We have not mentioned all the screenshots for the app from starting the login and authentication phase, but the protocol requires the essential information only shown in the screenshot. We didn’t mention the banks considered for implementing the micro-payment protocol for security and reputation reasons.
The proposed protocol action is as follows:
Step 1: The customer x runs a wearable application to enter Wearable-id, mobile number, pin and amount and sends an encrypted message to the Xeon server via short-code 56677. To encrypt the message, the customer may choose any one of the ECC curves as shown in Fig. 2.

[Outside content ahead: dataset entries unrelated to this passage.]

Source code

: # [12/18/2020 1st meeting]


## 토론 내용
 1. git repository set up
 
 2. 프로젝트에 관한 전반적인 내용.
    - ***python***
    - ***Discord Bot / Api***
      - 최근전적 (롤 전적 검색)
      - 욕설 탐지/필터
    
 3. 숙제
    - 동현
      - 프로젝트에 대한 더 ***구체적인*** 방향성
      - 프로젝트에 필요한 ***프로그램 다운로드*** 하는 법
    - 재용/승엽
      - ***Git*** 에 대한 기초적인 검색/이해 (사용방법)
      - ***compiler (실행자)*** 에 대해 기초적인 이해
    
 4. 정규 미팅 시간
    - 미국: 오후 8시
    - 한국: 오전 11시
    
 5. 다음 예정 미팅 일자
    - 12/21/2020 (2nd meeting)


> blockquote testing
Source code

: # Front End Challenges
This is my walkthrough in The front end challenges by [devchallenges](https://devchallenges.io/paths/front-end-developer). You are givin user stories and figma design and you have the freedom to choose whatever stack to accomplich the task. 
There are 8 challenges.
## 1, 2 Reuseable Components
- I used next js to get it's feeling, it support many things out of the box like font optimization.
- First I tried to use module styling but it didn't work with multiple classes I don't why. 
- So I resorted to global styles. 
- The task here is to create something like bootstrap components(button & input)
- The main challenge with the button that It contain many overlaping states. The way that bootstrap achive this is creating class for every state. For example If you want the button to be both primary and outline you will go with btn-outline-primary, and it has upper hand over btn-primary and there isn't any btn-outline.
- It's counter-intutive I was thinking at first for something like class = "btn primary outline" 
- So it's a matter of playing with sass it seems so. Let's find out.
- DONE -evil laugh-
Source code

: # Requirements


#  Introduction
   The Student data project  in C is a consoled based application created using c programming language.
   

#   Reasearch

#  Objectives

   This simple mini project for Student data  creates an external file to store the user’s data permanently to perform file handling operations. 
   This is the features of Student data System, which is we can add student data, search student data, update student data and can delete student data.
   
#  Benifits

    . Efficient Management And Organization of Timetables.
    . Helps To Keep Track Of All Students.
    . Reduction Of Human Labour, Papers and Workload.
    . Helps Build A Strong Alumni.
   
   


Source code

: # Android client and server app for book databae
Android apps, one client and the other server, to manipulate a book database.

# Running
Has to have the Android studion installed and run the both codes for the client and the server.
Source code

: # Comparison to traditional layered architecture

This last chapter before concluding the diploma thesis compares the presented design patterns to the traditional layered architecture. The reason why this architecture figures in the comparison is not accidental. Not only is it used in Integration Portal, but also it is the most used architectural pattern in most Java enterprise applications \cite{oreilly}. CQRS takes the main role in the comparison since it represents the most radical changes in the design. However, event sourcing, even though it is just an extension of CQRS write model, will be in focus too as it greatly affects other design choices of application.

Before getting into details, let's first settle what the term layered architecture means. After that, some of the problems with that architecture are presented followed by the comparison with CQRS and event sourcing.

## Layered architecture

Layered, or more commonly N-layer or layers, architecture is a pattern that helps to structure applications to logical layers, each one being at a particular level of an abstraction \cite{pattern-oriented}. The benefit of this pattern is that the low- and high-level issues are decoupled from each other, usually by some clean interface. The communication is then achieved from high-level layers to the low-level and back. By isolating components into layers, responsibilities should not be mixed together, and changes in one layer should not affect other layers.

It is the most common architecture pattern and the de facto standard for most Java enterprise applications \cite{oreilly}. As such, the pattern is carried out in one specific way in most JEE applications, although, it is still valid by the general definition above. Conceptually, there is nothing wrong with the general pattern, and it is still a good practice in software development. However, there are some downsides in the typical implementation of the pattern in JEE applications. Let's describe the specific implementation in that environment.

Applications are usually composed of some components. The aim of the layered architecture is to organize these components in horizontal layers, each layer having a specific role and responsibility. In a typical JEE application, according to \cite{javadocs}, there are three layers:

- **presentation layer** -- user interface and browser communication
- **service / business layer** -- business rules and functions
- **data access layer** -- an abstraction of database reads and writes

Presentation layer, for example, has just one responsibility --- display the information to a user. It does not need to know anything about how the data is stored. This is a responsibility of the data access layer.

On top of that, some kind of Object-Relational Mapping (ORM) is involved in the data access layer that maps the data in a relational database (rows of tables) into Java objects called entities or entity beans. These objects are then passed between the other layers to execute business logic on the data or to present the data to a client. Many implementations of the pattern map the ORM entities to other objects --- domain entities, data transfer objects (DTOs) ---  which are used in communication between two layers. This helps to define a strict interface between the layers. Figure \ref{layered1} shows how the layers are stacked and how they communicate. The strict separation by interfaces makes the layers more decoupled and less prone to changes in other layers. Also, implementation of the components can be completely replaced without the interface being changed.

Step 2: The SMS gateway receives the encrypted SMS, which is delivered to the server
Step 3: The server receives the encrypted SMS and executes the decryption application. Next, the user runs decryption activity and selects the P-224 private key. After decryption, the message is shown in Fig. 3.
Step 4: After the message is decrypted, the user presses the “Next” button to communicate with the payment gateway.
Step 5: Now, the merchant fills in the remaining fields of merchant UPI-id, mobile number, and purpose of payment and then selects any payment gateway as shown in Fig. 4.
Fig. 4: The merchant enters the details and sends to any payment server
Dr Bojjagani’s research will further refine the parameters of security in IoT enabling wearable devices to become smarter and safer.
- To make the proposed protocols more secure can add biometric-based authentication can be added.
- The future directions of the proposed framework fit only for micro-payments. In future, we have upgraded to credit card/debit card payments to enhance the proposed framework for macro-payments.